Her husband was an orphan, and suggested his wife fulfill her missionary calling by caring for children in need.

She began privately taking children into her home in 1942, charging only what needy parents could afford, Dinterman said.

She stopped working independently and in 1945 started working through state Social Services department after she sought and was refused welfare funds to buy winter clothing for two children she housed for more than a year for $15 a week, Dinterman said.

Classified as an "emergency foster home," the Dintermans could be called upon to receive children at any hour of the day.

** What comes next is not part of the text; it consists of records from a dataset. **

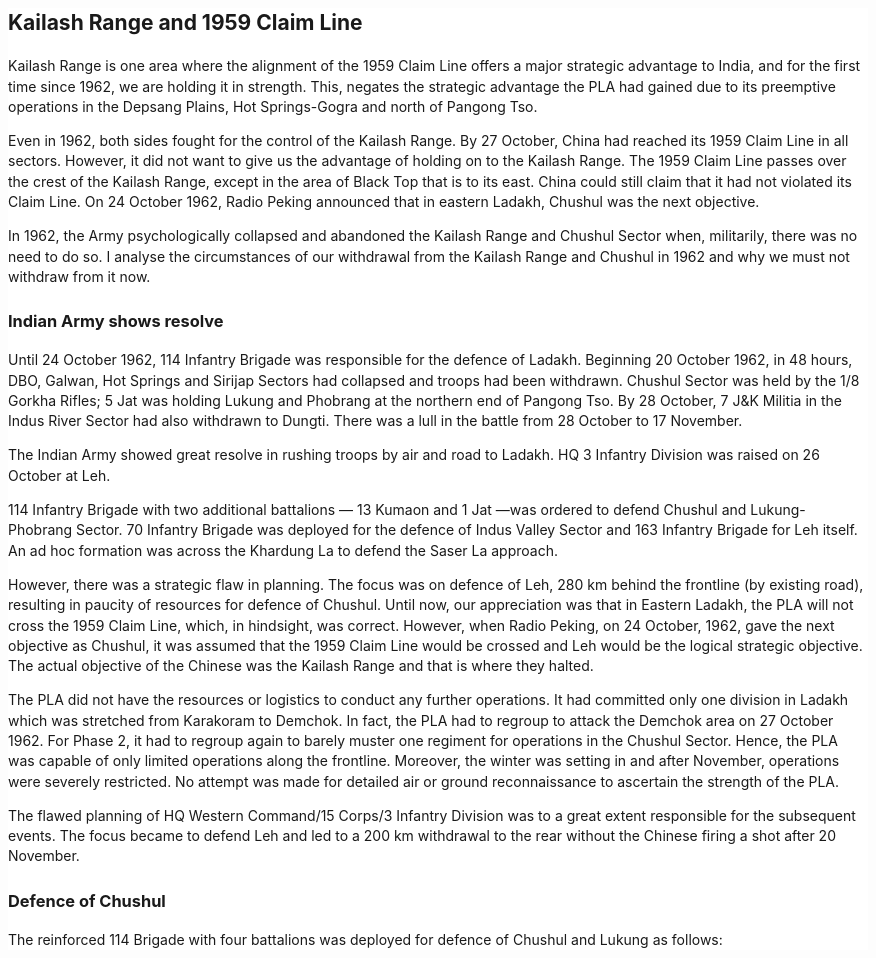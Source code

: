 ## Kailash Range and 1959 Claim Line
Kailash Range is one area where the alignment of the 1959 Claim Line offers a major strategic advantage to India, and for the first time since 1962, we are holding it in strength. This, negates the strategic advantage the PLA had gained due to its preemptive operations in the Depsang Plains, Hot Springs-Gogra and north of Pangong Tso.

Even in 1962, both sides fought for the control of the Kailash Range. By 27 October, China had reached its 1959 Claim Line in all sectors. However, it did not want to give us the advantage of holding on to the Kailash Range. The 1959 Claim Line passes over the crest of the Kailash Range, except in the area of Black Top that is to its east. China could still claim that it had not violated its Claim Line. On 24 October 1962, Radio Peking announced that in eastern Ladakh, Chushul was the next objective.

In 1962, the Army psychologically collapsed and abandoned the Kailash Range and Chushul Sector when, militarily, there was no need to do so. I analyse the circumstances of our withdrawal from the Kailash Range and Chushul in 1962 and why we must not withdraw from it now.

### Indian Army shows resolve
Until 24 October 1962, 114 Infantry Brigade was responsible for the defence of Ladakh. Beginning 20 October 1962, in 48 hours, DBO, Galwan, Hot Springs and Sirijap Sectors had collapsed and troops had been withdrawn. Chushul Sector was held by the 1/8 Gorkha Rifles; 5 Jat was holding Lukung and Phobrang at the northern end of Pangong Tso. By 28 October, 7 J&K Militia in the Indus River Sector had also withdrawn to Dungti. There was a lull in the battle from 28 October to 17 November.

The Indian Army showed great resolve in rushing troops by air and road to Ladakh. HQ 3 Infantry Division was raised on 26 October at Leh.

114 Infantry Brigade with two additional battalions — 13 Kumaon and 1 Jat —was ordered to defend Chushul and Lukung-Phobrang Sector. 70 Infantry Brigade was deployed for the defence of Indus Valley Sector and 163 Infantry Brigade for Leh itself. An ad hoc formation was across the Khardung La to defend the Saser La approach.

However, there was a strategic flaw in planning. The focus was on defence of Leh, 280 km behind the frontline (by existing road), resulting in paucity of resources for defence of Chushul. Until now, our appreciation was that in Eastern Ladakh, the PLA will not cross the 1959 Claim Line, which, in hindsight, was correct. However, when Radio Peking, on 24 October, 1962, gave the next objective as Chushul, it was assumed that the 1959 Claim Line would be crossed and Leh would be the logical strategic objective. The actual objective of the Chinese was the Kailash Range and that is where they halted.

The PLA did not have the resources or logistics to conduct any further operations. It had committed only one division in Ladakh which was stretched from Karakoram to Demchok. In fact, the PLA had to regroup to attack the Demchok area on 27 October 1962. For Phase 2, it had to regroup again to barely muster one regiment for operations in the Chushul Sector. Hence, the PLA was capable of only limited operations along the frontline. Moreover, the winter was setting in and after November, operations were severely restricted. No attempt was made for detailed air or ground reconnaissance to ascertain the strength of the PLA.

The flawed planning of HQ Western Command/15 Corps/3 Infantry Division was to a great extent responsible for the subsequent events. The focus became to defend Leh and led to a 200 km withdrawal to the rear without the Chinese firing a shot after 20 November.

### Defence of Chushul
The reinforced 114 Brigade with four battalions was deployed for defence of Chushul and Lukung as follows:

"I want you to know that life is not as bad as you've had it," Dinterman said she would tell all the children who came into her home.

There was the 3-year-old girl who clung to the state trooper who brought her to the Dinterman's at 1 a.m., and the 14-year-old boy who tried to kill his father, Dinterman said. That boy is now a Texas pastor who recently wrote to thank Dinterman for her positive influence in his life, she said.

She remembered the 10-year-old boy crying "nobody loves me" at her kitchen table after he was brought to her for a one-night stay.

"I love you. Buddy's gonna love you when he gets home. And best of all, God loves you," Dinterman said she told the boy, who ended up living with her for more than a year.

Dinterman fondly remembered each of her children - all of whom called her "Mom" - as she looked through a magnifying glass at scrapbook-bound photographs and recited the poems she wrote for the children to perform in plays at churches and nursing homes.

Dinterman received three Governor's Citations for her work as a foster parent.

She might not have been trained as a missionary, but Lena Dinterman has spent a lifetime spreading God's love through selfless deeds. And she isn't finished.

"It's not complete," Dinterman said. "Not until I die."